そんな状況のなかで狙い目のランクルが100だ。1998年1月に発売されたこの本格派オフローダーは、「The Top of SUV」をテーマに、悪路走破性、耐久性、信頼性などの基本性能を最高レベルにまで高められ、従来モデルのハチマルに対してプレステージ性は高く、もちろん高耐久性と優れた環境性能が追求された。
ラインアップはロクマルやハチマルと同様に、ディーゼルモデルの「バン(2/5人乗り)」とガソリンモデルの「ワゴン(8人乗り)」を設定。グレード展開は「VX(5速MTのみ):価格372万6000円」、「VXリミテッド(4速ATのみ):価格339万8000円」、「VXリミテッド“Gセレクション”(4速ATのみ):価格443万円」の3タイプを用意。車両本体価格はバンとワゴンが同一価格で販売されていた。

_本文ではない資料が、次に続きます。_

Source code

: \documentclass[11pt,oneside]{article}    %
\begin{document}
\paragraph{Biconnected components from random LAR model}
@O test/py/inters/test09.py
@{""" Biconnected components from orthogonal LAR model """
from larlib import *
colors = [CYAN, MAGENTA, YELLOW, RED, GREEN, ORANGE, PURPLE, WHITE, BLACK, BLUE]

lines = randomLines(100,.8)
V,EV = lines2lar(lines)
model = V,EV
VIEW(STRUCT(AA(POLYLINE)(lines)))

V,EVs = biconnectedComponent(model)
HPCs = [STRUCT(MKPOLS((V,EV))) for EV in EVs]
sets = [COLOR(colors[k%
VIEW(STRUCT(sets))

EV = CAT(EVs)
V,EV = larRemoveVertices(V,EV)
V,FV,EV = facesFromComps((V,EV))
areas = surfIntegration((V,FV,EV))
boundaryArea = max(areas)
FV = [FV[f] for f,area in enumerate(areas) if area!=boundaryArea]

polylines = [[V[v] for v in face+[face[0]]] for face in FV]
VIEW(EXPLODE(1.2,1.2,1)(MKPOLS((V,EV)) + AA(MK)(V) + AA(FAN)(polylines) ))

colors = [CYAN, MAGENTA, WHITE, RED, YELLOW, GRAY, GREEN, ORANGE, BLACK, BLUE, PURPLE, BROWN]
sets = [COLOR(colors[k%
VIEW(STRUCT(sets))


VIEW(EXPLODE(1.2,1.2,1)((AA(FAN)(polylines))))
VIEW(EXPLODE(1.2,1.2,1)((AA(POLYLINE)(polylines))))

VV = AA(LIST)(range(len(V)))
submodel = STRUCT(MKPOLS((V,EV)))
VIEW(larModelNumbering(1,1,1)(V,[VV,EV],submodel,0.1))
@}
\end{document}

また、ハチマルで好評だった8ナンバー仕様のキャンピングカー「アクティブバケーション」(メーカー架装車)を、VXとVXリミテッドにそれぞれ設定。アウトドアシーンやオートキャンプで使えるベッドやシンク、コンロのほか、クォータートリムとの一体感をデザインしたキャビネットがなどが採用された。
長距離移動でも疲れ知らずのコンフォートさを発揮
一気に高級路線に進んだランクル100だが、バン、ワゴンを問わず非常にコンフォートな乗り味だったことを覚えている。それまでセルシオのような高級セダンに乗る機会がなかったためで、4.7L V8エンジン(2UZ-FE)の静粛性とラグジュアリーさは、不慣れゆえに静かすぎて逆に落ち着かないほど。

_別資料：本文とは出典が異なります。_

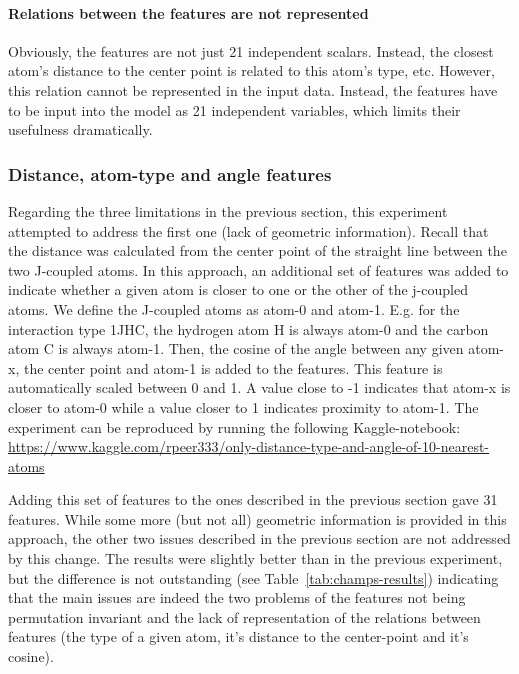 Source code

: \paragraph*{Relations between the features are not represented} Obviously, the features are not just 21 independent scalars. Instead, the closest atom's distance to the center point is related to this atom's type, etc. However, this relation cannot be represented in the input data. Instead, the features have to be input into the model as 21 independent variables, which limits their usefulness dramatically.


\subsubsection{Distance, atom-type and angle features}
\label{sec:dist-angle-atom-type}

Regarding the three limitations in the previous section, this experiment attempted to address the first one (lack of geometric information). Recall that the distance was calculated from the center point of the straight line between the two J-coupled atoms. In this approach, an additional set of features was added to indicate whether a given atom is closer to one or the other of the j-coupled atoms. We define the J-coupled atoms as atom-0 and atom-1. E.g. for the interaction type 1JHC, the hydrogen atom H is always atom-0 and the carbon atom C is always atom-1. Then, the cosine of the angle between any given atom-x, the center point and atom-1 is added to the features. This feature is automatically scaled between 0 and 1. A value close to -1 indicates that atom-x is closer to atom-0 while a value closer to 1 indicates proximity to atom-1. The experiment can be reproduced by running the following Kaggle-notebook:~ \url{https://www.kaggle.com/rpeer333/only-distance-type-and-angle-of-10-nearest-atoms}

Adding this set of features to the ones described in the previous section gave 31 features. While some more (but not all) geometric information is provided in this approach, the other two issues described in the previous section are not addressed by this change. The results were slightly better than in the previous experiment, but the difference is not outstanding (see Table~\ref{tab:champs-results}) indicating that the main issues are indeed the two problems of the features not being permutation invariant and the lack of representation of the relations between features (the type of a given atom, it's distance to the center-point and it's cosine).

ただし、電子制御高圧噴射ポンプこそ採用しながらも、超高圧噴射を可能にするコモンレール式ではなかったため、ディーゼル特有の黒煙の排出は免れなかった。
ランクル200の超高級化に先鞭を付けた? シグナス
そしてランクル100の発売から遅れること10カ月、ランクル100のガソリンモデル(ワゴン)をベースにしたランドクルーザー・シグナス(以下、シグナス)も登場する。エンジンフードと一体化したメッキグリルや独立4灯ヘッドライト、専用大型一体樹脂バンパーなどの採用で、さらなるプレステージ性を誇った。
自動車NOx・PM法で登録不可の地域があるので注意
前置きが長くなってしまったが、筆者がランクル100を推す理由は前述の通り。異論があるとすれば前期型は発売から20年近く経年していることに加えて、ディーゼルモデルは自動車NOx・PM法によって東京/神奈川/千葉/埼玉/愛知/三重/大阪/兵庫(※上記都府県内でも対象外の地域あり)では登録することができないことだろう。
もちろん対象地域以外であれば登録は可能なので、程度のよい個体に出会うことができればノーメンテとはいかないまでも当分、乗り続けることができるだろう。
価格だけならディーゼルよりガソリンモデルが狙い目!
では、中古車価格はどんなものかと大手中古車検索サイトを覗いてみると、ランクル100の平均中古車価格は241.1万円となっていた。正直、「少し高いな」と感じたのだが、これには少しカラクリがあるようだ。表示された中古車を1台ずつ見ていくとリノベーションされた車両やランクル100のなかでは高年式の2005~2007年式は軒並み300万円オーバーで、なかには400万円台の個体もあった。
ちなみに新車価格の高かったシグナスは新車販売台数が少ないこともあってか、中古車のタマ数も少なく平均中古車価格は232.2万円と割安。これはシグナスにはガソリンモデルしかなかったためランクル100のガソリンモデルと同等の値付けになっているようだ。
ランクル300を契約した、あるいは購入を検討しているという人で納車までの間、ランクル100をつなぎで所有してみるのはいかがだろうか? ちなみに貧乏くさい話で恐縮だが、筆者はランクル100を購入できたとしても自動車税10万1200円(ガソリンモデル)を毎年払い続けるのは家計的に厳しい。おすすめしておきながら結果的に購入できないのだが、余裕のある人はオン・オフ、走る道を選ばないランクル100という大人のおもちゃで遊んでみるのもアリだ!